◆ Work order
Every line that contains the word "네트워크를" should be copied from the records below.
Material for the task START
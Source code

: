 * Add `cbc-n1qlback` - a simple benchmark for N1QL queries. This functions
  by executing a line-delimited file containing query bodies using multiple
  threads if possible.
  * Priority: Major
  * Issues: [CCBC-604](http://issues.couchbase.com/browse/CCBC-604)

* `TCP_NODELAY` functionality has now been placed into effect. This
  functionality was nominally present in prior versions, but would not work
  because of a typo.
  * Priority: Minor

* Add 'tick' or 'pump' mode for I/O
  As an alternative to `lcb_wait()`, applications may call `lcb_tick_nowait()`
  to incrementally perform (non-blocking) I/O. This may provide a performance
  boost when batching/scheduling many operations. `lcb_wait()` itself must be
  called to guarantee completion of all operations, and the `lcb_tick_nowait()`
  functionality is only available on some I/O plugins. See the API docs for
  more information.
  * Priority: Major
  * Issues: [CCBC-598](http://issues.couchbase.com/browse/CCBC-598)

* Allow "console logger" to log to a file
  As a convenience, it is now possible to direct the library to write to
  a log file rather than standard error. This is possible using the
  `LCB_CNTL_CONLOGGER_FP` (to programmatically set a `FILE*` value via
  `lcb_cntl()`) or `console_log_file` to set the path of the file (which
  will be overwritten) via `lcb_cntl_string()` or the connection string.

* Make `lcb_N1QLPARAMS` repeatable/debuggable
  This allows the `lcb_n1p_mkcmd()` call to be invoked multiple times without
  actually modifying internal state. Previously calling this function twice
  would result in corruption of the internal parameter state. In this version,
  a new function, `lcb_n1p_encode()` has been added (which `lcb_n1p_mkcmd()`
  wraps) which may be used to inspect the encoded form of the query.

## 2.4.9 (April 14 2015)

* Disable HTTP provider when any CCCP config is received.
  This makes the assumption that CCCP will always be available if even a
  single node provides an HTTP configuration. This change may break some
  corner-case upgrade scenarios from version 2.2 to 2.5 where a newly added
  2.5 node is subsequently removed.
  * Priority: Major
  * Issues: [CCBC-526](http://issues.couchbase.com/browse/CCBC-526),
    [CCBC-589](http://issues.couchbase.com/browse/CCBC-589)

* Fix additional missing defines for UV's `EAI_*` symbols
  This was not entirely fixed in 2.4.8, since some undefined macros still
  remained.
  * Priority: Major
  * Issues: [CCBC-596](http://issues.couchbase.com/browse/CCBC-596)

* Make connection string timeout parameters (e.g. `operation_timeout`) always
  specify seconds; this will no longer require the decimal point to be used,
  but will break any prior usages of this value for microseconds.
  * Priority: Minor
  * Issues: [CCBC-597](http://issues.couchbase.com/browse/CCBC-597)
Material for the task END
Material for the task START
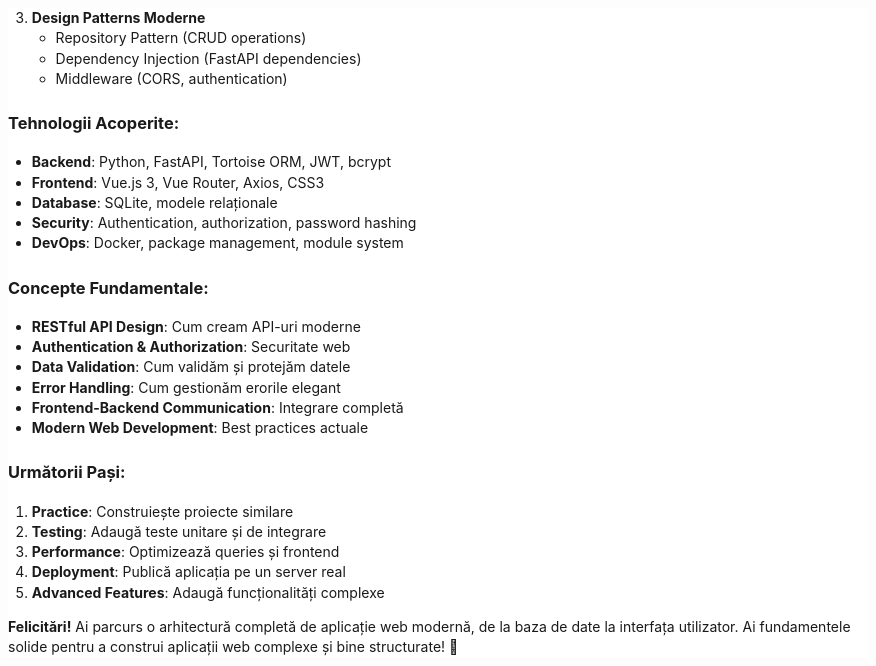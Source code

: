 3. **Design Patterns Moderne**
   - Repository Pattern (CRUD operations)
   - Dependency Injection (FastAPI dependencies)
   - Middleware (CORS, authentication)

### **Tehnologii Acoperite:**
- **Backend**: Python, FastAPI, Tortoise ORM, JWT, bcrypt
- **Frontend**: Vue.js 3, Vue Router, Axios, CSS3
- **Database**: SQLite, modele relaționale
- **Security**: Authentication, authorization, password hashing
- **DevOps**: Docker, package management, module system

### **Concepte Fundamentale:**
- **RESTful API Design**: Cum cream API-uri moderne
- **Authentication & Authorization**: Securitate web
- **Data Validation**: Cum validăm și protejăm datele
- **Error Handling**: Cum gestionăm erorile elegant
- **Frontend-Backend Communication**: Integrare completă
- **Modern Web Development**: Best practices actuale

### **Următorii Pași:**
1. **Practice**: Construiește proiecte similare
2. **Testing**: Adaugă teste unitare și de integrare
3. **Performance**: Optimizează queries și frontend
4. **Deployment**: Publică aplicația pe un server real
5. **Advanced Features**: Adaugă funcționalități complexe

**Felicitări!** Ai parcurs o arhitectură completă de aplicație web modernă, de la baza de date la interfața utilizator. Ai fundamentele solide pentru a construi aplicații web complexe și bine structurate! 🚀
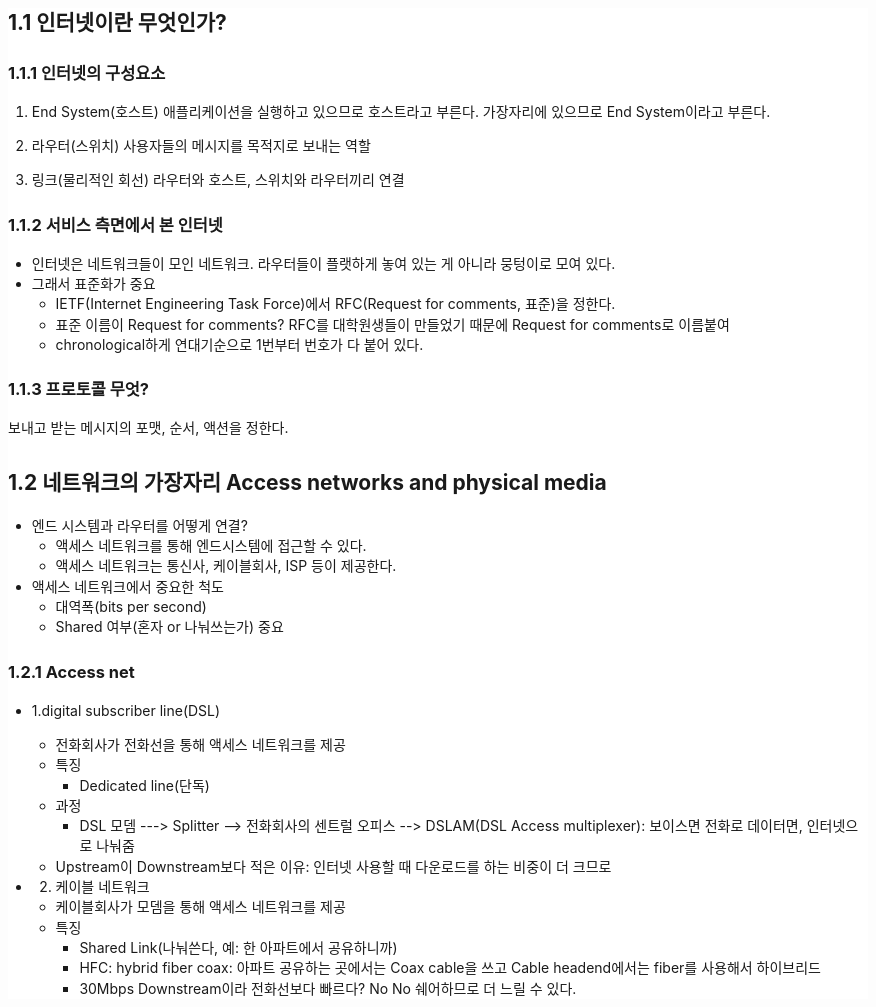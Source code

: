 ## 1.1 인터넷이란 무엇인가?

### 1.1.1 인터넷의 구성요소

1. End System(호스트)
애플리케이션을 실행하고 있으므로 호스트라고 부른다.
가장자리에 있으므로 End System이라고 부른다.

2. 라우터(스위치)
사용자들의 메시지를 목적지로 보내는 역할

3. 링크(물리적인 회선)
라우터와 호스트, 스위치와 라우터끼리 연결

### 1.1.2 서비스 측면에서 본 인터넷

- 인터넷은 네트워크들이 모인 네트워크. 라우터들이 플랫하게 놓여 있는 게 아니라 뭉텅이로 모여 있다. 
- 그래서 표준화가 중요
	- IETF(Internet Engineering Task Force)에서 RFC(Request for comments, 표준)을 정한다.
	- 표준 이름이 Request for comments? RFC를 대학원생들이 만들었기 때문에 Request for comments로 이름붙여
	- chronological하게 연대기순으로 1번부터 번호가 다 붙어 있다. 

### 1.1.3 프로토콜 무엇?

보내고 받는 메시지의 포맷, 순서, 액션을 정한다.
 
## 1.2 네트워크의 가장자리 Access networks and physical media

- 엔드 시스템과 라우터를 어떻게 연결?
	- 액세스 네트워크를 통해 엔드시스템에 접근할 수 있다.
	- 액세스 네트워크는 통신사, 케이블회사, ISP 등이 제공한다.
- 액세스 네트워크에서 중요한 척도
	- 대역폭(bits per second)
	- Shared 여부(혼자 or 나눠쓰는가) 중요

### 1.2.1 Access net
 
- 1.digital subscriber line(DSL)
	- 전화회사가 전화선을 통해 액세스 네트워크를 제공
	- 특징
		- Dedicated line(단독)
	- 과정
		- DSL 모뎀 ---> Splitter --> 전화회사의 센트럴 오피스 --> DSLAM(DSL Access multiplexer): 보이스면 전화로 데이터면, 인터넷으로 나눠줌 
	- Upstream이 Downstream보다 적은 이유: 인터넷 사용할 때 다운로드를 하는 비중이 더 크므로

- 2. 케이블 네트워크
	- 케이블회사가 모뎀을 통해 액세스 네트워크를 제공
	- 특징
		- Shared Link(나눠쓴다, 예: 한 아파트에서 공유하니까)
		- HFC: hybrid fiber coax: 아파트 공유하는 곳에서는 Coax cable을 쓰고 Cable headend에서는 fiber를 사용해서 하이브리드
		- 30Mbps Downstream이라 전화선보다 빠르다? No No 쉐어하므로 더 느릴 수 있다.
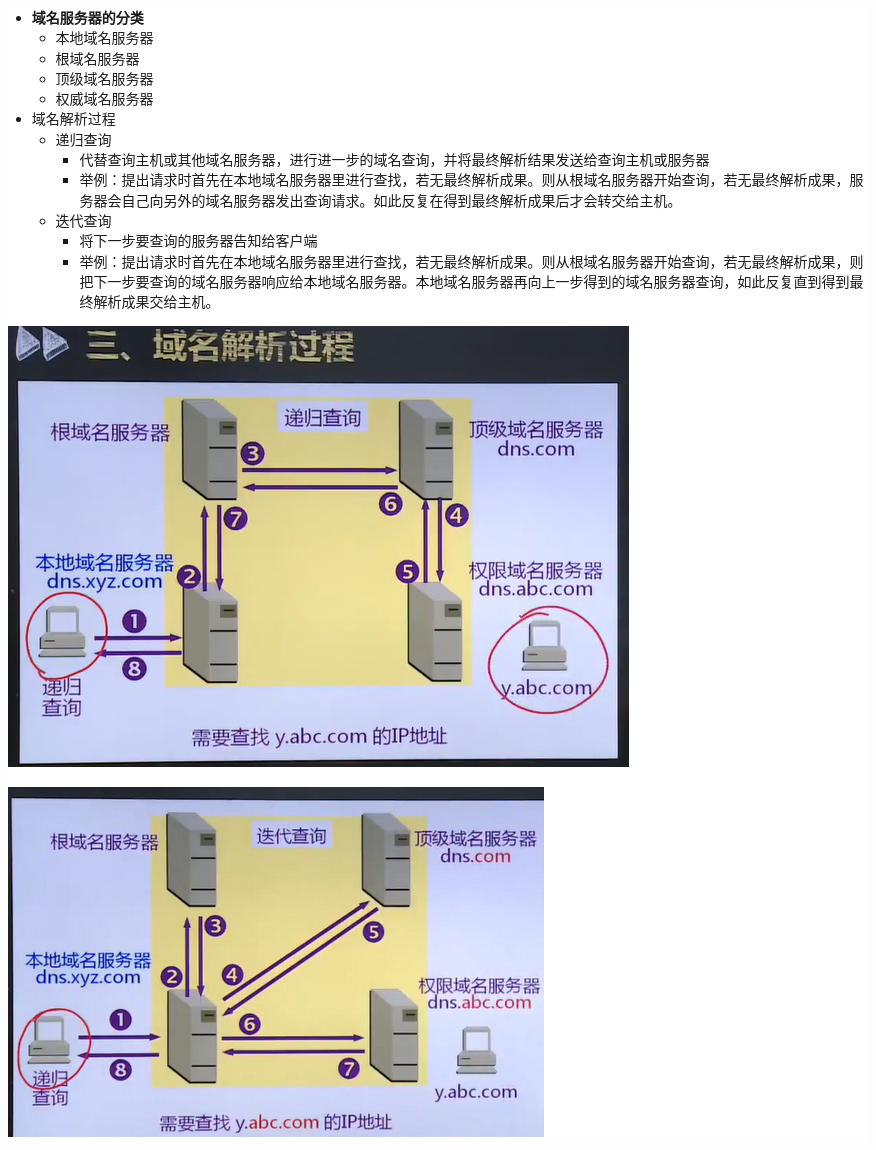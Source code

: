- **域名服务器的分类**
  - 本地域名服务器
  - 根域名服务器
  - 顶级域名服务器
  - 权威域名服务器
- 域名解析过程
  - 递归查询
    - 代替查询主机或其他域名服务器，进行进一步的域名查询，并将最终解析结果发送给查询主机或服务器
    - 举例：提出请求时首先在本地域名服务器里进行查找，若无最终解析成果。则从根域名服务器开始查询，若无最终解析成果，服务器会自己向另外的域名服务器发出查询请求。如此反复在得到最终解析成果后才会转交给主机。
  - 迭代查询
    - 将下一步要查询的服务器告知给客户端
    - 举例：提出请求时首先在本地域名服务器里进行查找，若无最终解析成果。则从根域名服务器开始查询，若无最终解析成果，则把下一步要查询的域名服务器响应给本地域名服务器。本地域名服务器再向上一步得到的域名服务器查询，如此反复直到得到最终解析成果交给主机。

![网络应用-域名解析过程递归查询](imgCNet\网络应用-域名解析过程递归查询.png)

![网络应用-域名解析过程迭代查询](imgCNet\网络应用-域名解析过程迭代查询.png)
Material for the task END
Material for the task START
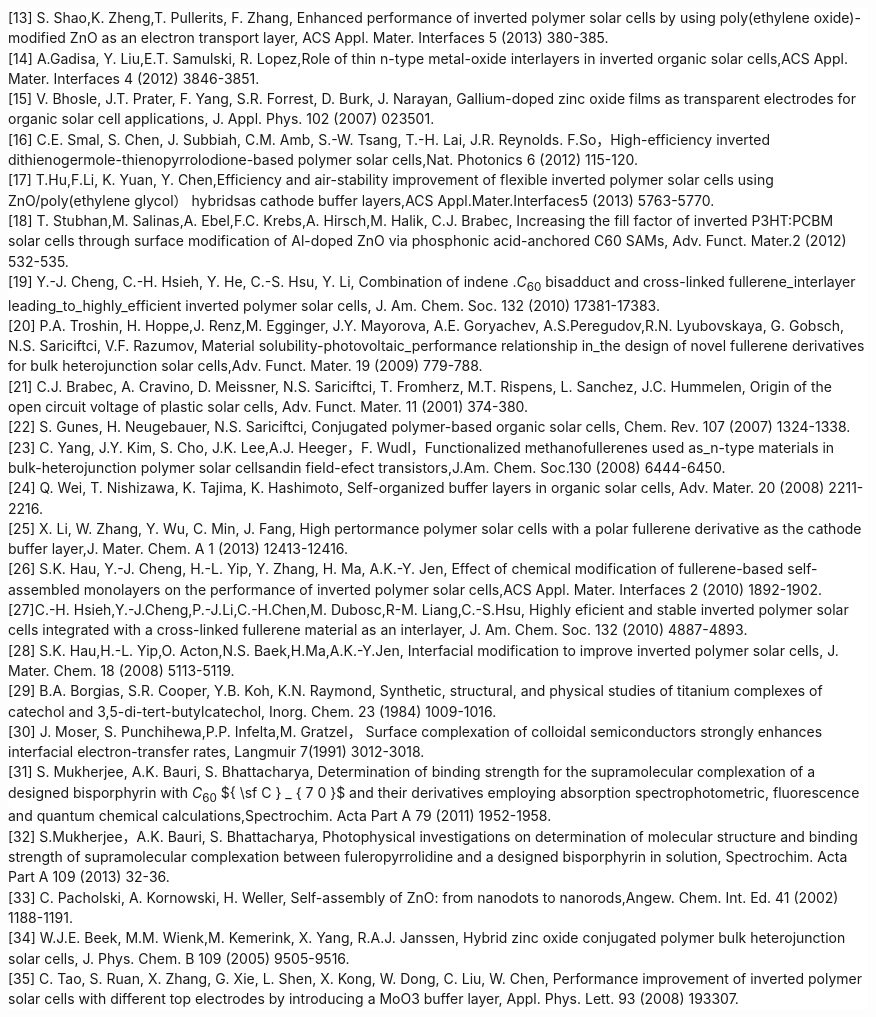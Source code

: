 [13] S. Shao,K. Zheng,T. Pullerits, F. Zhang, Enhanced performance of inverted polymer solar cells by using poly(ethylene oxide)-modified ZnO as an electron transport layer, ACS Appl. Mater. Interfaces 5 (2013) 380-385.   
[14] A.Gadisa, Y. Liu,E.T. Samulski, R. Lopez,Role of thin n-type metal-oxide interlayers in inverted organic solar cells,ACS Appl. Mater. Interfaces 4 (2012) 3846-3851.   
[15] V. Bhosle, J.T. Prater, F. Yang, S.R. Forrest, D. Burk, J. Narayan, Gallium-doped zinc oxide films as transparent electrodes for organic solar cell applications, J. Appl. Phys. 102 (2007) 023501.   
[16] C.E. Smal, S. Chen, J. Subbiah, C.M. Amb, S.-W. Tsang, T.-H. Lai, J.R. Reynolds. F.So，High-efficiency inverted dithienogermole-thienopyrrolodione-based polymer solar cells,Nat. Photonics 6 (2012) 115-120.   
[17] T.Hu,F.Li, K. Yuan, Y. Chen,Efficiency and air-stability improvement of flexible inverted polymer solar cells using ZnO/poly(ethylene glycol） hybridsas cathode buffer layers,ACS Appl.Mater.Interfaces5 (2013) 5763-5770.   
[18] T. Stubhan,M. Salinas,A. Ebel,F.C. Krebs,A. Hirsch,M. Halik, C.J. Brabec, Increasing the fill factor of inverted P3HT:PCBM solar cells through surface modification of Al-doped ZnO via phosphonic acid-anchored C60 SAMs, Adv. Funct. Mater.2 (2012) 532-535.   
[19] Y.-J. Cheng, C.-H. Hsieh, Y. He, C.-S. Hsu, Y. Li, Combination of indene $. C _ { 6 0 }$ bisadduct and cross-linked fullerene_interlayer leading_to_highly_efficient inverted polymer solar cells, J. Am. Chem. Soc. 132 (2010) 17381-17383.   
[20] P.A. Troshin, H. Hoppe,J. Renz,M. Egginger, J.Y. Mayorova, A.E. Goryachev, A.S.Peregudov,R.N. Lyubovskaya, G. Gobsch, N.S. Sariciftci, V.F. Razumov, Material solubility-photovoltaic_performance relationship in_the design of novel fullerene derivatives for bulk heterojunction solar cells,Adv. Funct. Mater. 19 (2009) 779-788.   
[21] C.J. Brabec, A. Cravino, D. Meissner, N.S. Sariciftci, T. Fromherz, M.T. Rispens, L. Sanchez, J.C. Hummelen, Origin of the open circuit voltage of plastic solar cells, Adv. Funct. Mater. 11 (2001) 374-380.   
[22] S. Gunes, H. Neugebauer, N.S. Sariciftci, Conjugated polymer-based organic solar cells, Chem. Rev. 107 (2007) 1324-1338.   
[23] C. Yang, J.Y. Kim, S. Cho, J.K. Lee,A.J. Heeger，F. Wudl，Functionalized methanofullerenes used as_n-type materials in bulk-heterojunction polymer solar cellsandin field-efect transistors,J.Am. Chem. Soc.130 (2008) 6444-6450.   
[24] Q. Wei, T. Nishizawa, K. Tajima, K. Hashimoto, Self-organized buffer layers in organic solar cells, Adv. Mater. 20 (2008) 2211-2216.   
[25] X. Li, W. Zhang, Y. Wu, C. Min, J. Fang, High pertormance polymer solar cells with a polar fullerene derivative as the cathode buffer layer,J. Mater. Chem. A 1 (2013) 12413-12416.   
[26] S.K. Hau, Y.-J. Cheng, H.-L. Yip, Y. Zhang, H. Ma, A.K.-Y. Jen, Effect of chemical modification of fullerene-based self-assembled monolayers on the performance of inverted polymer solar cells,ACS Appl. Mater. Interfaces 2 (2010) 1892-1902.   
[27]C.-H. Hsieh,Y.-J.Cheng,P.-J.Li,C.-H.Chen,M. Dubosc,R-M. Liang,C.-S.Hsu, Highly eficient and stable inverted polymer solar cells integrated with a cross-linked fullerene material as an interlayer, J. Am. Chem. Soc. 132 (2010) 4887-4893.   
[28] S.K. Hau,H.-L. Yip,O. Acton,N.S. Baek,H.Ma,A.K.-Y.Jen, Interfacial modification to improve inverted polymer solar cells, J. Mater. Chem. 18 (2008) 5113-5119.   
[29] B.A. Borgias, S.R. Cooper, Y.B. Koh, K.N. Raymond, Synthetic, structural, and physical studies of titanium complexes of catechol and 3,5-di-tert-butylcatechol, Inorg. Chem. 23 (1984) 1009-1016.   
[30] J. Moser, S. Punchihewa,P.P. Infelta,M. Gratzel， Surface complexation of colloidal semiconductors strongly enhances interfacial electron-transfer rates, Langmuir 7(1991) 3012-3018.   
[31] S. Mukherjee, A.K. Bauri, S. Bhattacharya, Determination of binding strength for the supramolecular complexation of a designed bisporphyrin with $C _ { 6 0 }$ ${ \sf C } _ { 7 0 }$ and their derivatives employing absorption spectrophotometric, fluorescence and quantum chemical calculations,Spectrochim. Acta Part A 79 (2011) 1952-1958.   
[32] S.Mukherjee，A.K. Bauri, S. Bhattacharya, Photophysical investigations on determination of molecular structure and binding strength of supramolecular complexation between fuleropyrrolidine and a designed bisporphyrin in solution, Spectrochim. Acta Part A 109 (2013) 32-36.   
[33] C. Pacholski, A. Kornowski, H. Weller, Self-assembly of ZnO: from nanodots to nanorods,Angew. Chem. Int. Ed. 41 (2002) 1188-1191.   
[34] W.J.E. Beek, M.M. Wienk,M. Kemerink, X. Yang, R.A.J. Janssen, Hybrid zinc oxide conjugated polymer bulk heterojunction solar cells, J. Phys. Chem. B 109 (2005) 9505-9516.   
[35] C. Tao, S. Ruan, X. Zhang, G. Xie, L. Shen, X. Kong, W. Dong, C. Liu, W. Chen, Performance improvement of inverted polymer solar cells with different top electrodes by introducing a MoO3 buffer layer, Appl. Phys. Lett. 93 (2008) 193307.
Material for the task END
◆ Written solution
	- 액세스 네트워크를 통해 엔드시스템에 접근할 수 있다.
	- 전화회사가 전화선을 통해 액세스 네트워크를 제공
	- 케이블회사가 모뎀을 통해 액세스 네트워크를 제공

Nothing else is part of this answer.